Semilinear single-track vehicle models with distributed tyre friction dynamics

TL;DR

This paper presents a new semilinear PDE-based single-track vehicle model that captures transient tyre dynamics and nonlinear friction effects, improving the physical realism and analytical tractability of vehicle lateral dynamics modeling.

Contribution

It introduces the distributed FrBD model that unifies classical tyre friction models within a PDE framework and integrates it into a vehicle model with proven well-posedness and linearization capabilities.

Findings

Model captures micro-shimmy oscillations.

Demonstrates transient lateral responses to steering maneuvers.

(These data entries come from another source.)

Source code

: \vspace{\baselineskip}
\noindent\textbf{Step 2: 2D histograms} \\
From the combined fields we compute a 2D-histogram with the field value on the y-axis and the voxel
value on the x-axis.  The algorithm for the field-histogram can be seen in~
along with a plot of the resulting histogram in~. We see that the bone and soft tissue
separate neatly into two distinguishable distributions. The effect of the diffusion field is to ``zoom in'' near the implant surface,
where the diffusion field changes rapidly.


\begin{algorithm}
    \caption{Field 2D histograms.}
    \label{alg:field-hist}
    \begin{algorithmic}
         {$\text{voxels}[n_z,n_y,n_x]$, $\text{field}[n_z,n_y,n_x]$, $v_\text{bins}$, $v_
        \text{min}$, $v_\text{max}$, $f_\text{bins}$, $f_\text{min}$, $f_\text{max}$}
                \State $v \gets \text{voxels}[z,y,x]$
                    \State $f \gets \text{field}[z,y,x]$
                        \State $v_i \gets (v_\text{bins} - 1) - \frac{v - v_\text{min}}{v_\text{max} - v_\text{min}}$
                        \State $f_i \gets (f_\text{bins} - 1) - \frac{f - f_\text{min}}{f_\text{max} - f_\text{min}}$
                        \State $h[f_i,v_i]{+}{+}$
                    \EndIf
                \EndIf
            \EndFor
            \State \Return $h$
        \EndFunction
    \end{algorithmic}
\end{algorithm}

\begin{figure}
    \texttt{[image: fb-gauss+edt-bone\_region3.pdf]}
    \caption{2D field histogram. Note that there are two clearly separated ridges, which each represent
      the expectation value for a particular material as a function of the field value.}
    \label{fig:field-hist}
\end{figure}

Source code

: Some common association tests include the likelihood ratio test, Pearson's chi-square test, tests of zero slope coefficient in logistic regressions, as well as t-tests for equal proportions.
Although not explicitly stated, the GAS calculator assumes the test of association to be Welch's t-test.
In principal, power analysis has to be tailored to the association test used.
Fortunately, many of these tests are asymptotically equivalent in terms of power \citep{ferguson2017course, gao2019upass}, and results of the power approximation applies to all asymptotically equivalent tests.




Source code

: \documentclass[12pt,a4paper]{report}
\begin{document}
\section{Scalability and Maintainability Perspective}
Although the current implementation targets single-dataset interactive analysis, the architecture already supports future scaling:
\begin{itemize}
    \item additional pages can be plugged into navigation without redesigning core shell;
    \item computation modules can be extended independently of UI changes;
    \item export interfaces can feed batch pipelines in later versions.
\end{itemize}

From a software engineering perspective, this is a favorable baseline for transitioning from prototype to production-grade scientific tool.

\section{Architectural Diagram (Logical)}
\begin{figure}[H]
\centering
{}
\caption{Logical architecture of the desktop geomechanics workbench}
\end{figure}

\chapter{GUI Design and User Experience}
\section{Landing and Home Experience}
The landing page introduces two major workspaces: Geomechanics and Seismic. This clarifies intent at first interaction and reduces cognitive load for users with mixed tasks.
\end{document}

Provides a mathematically rigorous approach to tyre dynamics.

Abstract

This paper introduces a novel family of single-track vehicle models that incorporate a distributed representation of transient tyre dynamics, whilst simultaneously accounting for nonlinear effects induced by friction. The core of the proposed framework is represented by the distributed Friction with Bristle Dynamics (FrBD) model, which unifies and extends classical formulations such as Dahl and LuGre by describing the rolling contact process as a spatially distributed system governed by semilinear partial differential equations (PDEs). This model is systematically integrated into a single-track vehicle framework, where the resulting semilinear ODE-PDE interconnection captures the interaction between lateral vehicle motion and tyre deformation. Two main variants are considered: one with rigid tyre carcass and another with flexible carcass, each admitting a compact state-space representation. Local and global well-posedness properties for the coupled system are established rigorously, highlighting the dissipative and physically consistent properties of the distributed FrBD model. A linearisation procedure is also presented, enabling spectral analysis and transfer function derivation, and potentially facilitating the synthesis of controllers and observers. Numerical simulations demonstrate the model's capability to capture micro-shimmy oscillations and transient lateral responses to advanced steering manoeuvres. The proposed formulation advances the state-of-the-art in vehicle dynamics modelling by providing a physically grounded, mathematically rigorous, and computationally tractable approach to incorporating transient tyre behaviour in lateral vehicle dynamics, when accounting for the effect of limited friction.